** RECORDS SHOWN follows **
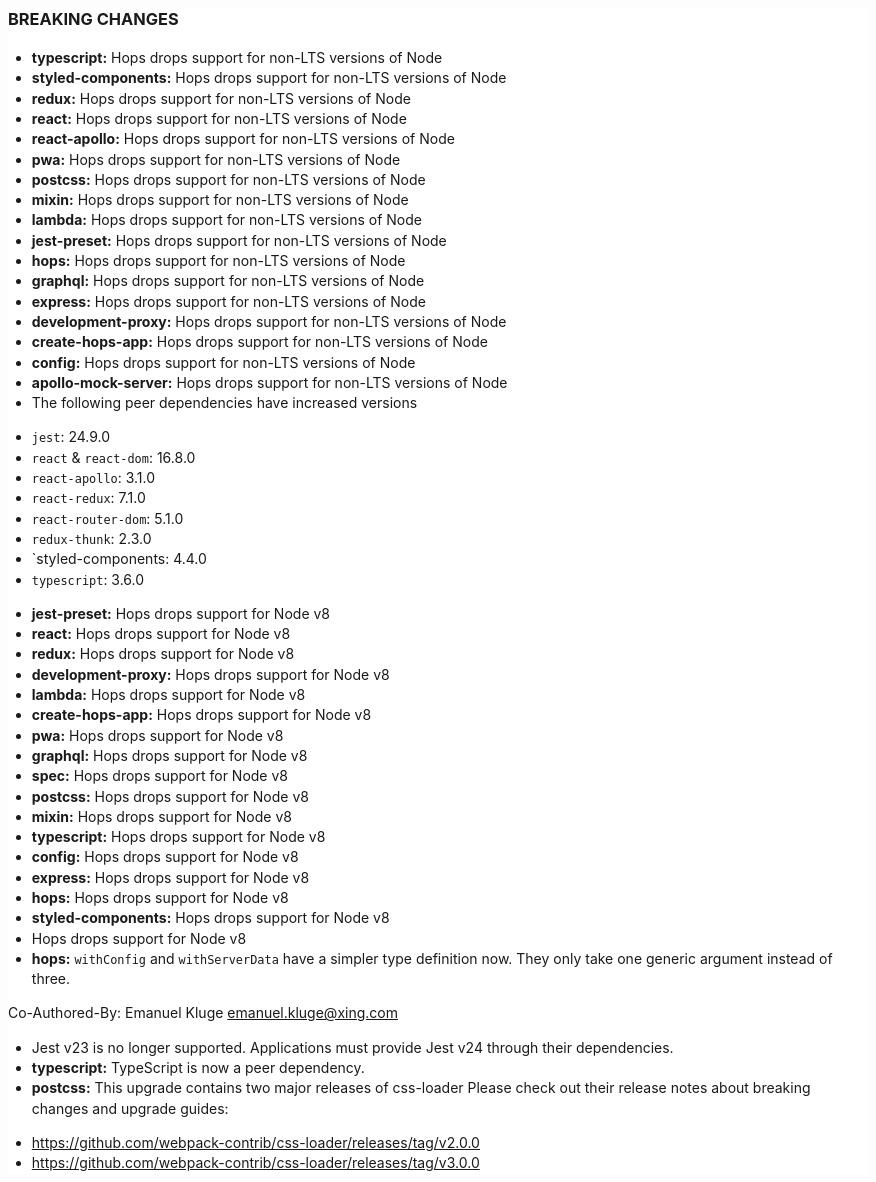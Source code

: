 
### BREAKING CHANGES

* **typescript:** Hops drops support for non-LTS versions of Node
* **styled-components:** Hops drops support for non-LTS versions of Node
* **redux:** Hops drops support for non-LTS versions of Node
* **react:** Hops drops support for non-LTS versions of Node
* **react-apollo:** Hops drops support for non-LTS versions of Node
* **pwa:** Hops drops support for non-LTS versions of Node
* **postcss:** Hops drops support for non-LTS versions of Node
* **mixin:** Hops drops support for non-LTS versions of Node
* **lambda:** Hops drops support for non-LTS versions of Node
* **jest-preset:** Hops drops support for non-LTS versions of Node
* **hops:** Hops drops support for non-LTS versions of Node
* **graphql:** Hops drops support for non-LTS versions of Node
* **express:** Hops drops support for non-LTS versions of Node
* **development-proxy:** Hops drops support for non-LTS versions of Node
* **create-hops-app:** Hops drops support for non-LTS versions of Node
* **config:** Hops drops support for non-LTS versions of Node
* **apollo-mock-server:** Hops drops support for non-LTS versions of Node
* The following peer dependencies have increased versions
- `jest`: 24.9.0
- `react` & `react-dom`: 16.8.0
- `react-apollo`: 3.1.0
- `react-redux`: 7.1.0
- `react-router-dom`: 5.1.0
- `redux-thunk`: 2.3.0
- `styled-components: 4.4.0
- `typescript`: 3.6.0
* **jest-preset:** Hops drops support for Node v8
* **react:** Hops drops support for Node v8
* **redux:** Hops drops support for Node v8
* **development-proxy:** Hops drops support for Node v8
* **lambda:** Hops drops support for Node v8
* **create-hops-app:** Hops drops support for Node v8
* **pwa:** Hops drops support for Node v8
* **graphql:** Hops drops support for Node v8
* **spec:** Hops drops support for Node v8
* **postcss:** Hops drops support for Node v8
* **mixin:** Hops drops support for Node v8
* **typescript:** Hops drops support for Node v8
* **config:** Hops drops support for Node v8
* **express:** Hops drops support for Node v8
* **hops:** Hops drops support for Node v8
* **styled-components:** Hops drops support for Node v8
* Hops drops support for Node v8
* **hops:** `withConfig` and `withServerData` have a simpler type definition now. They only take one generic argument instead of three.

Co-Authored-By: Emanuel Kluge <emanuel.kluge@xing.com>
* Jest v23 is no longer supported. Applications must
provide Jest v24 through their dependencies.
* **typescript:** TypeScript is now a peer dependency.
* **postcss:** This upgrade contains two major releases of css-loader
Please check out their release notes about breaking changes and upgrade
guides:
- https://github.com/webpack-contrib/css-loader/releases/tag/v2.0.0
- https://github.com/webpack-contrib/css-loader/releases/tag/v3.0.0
** End of RECORDS SHOWN **
▶ [TASK REQUIREMENTS] From the entries above, collect every line with the string "loader" in it.

▶ [SOLUTION]
* **postcss:** This upgrade contains two major releases of css-loader
- https://github.com/webpack-contrib/css-loader/releases/tag/v2.0.0
- https://github.com/webpack-contrib/css-loader/releases/tag/v3.0.0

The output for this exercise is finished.